I absolutely loved this book! Okay, yes, I've had it since October, but life is strange and the to be read pile is never ending, but finally I managed to get to it, and it's wonderful.
|From Roaring Book Press. Available on Amazon.|
Of course, I'm slightly prejudiced because I love the author,
but that doesn't change the fact that this is a good book.
You may think you'd like to live in the zoo, but Whit, who really does live in the zoo, would change places with you in a minute. Whit's mother is the zoo director and his father the elephant keeper. The business of the zoo keeps his parents so involved with the animals that it's easy for Whit to be overlooked. He even wonders if he should have been born another species.
Whit hasn't had many friends besides the animals. He is homeschooled by a tutor and seldom goes anywhere outside the zoo. When he discovers Stella, the Bird Girl, Whit is determined to become her friend. He takes her on tours and into places only the zoo people are allowed to go.

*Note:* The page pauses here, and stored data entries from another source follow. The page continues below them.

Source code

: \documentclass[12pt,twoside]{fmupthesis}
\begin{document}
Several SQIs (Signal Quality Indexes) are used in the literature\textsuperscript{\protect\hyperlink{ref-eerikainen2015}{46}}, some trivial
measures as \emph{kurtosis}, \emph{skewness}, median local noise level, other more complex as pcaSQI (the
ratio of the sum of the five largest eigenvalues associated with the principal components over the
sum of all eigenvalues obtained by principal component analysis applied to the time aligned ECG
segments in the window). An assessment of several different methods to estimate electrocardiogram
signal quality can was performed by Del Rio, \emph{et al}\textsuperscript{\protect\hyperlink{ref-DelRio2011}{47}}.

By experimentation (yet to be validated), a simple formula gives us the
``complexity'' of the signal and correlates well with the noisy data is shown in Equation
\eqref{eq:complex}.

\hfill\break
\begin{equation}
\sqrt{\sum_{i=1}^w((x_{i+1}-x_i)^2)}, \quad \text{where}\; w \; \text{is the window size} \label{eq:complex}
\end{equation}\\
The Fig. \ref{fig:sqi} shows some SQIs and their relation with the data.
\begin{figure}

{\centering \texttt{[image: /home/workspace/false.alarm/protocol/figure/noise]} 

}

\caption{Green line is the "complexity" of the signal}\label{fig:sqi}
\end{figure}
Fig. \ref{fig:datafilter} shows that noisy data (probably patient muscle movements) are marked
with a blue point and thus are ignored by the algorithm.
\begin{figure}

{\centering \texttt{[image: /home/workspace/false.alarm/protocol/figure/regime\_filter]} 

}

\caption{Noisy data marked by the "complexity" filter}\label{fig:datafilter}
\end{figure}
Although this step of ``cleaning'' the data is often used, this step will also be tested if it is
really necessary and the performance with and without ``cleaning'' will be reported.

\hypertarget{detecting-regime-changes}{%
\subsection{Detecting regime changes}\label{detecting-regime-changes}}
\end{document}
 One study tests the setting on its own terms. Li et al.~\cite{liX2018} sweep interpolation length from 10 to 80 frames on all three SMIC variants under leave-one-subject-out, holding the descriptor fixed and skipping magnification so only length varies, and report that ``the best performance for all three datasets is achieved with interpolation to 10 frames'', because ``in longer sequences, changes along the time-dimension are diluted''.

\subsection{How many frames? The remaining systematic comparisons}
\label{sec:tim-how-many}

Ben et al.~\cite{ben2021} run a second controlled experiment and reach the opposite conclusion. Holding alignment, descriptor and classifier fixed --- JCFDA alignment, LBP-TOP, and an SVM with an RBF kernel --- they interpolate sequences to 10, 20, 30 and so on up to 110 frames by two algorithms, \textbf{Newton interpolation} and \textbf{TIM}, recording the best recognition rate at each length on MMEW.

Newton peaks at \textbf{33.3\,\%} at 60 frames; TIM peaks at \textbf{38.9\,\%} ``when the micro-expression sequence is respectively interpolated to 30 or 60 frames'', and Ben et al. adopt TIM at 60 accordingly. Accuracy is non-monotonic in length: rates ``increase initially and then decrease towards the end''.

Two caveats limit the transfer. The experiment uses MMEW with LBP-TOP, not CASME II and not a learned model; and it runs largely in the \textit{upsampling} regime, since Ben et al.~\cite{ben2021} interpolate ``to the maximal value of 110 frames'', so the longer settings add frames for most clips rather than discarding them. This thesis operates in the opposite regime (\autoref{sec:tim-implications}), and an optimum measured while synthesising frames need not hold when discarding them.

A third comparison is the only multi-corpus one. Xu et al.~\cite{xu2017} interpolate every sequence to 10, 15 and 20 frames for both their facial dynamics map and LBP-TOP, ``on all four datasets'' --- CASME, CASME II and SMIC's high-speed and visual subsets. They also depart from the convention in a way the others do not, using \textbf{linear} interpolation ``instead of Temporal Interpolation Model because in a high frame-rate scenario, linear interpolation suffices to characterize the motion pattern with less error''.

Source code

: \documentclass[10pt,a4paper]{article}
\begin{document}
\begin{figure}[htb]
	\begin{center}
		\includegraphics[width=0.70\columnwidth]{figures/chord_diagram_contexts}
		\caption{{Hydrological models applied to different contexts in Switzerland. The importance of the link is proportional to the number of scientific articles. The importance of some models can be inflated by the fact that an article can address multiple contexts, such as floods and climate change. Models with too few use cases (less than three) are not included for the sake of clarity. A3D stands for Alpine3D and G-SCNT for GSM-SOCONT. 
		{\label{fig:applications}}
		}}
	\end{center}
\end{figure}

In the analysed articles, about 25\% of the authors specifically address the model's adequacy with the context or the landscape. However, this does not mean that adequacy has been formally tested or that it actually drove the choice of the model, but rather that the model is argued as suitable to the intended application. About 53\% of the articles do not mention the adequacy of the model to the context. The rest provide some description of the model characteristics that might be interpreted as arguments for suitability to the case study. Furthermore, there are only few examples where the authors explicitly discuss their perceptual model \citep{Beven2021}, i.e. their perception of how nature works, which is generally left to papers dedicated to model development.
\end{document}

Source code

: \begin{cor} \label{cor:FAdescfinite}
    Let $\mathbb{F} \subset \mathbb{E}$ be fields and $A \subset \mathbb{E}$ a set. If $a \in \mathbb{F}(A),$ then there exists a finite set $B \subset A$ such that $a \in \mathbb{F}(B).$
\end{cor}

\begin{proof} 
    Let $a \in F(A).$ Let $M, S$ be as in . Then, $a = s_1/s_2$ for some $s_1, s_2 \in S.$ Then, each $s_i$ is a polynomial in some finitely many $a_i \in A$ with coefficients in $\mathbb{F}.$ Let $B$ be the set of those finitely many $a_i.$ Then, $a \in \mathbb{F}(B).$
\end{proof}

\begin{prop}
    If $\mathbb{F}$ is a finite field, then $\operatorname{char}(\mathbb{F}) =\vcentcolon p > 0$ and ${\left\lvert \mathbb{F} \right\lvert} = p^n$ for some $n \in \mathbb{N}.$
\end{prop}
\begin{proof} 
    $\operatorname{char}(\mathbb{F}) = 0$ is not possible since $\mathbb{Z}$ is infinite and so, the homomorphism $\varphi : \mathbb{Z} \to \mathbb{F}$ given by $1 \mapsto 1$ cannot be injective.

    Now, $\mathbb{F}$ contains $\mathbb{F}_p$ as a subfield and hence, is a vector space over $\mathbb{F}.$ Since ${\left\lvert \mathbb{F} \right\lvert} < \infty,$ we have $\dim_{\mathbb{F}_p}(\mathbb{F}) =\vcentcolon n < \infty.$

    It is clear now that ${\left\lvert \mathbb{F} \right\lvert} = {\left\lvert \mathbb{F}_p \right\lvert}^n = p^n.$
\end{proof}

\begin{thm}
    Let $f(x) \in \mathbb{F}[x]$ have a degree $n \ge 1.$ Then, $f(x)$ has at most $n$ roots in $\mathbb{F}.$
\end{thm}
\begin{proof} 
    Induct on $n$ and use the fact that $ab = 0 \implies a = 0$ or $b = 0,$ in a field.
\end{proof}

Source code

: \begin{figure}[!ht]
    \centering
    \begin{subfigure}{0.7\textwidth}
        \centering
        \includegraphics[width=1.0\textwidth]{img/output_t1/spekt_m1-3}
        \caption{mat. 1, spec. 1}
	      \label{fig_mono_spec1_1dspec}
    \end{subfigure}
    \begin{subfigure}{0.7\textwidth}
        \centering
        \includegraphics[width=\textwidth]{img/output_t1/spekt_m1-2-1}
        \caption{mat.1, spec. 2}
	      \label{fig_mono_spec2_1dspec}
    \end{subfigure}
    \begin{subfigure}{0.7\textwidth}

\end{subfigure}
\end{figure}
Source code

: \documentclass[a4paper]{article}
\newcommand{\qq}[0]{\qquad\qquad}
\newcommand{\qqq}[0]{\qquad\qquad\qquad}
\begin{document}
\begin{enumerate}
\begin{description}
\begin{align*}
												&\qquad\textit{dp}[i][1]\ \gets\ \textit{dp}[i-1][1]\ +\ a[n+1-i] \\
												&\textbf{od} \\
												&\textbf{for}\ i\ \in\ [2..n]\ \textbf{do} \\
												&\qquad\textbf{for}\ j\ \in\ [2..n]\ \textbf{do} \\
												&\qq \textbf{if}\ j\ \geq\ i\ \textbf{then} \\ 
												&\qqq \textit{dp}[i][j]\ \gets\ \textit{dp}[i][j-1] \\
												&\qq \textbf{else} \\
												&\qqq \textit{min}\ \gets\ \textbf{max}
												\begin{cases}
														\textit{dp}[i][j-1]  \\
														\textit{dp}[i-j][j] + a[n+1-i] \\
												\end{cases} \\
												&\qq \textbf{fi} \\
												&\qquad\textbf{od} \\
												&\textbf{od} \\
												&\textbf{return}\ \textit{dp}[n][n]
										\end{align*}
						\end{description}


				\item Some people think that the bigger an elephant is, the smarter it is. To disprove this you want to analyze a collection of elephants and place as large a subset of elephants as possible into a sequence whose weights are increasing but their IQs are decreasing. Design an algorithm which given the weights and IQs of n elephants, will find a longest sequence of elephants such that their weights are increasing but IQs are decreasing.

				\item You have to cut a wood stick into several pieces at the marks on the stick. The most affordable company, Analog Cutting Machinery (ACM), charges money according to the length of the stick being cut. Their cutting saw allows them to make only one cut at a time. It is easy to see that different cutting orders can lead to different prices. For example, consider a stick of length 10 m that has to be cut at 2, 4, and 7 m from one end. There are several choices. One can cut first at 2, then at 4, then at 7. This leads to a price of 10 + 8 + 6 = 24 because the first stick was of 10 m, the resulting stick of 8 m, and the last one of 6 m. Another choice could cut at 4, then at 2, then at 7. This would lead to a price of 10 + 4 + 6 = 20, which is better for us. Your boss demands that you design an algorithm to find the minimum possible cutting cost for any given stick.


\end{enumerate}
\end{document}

When he breaks the rule never to leave the zoo and goes to Stella's house, he is confronted by a problem that is way too big for him to solve. But that doesn't mean he won't try.
Whit has "normal" problems with his parents. Problems most eleven-year-olds experience. Stella's problems are much more threatening. Yet Irene handles both situations with respect and sensitivity.
I love the scene when Stella realizes that Whit understands her situation. He doesn't feel safe in her house, but he doesn't want to leave her.
She grabbed his arm. "So now you know. And that's why you can't complain about your parents. Because what you have is so much better than this."
Whit stared at her.
What she said was true.
And it wasn't.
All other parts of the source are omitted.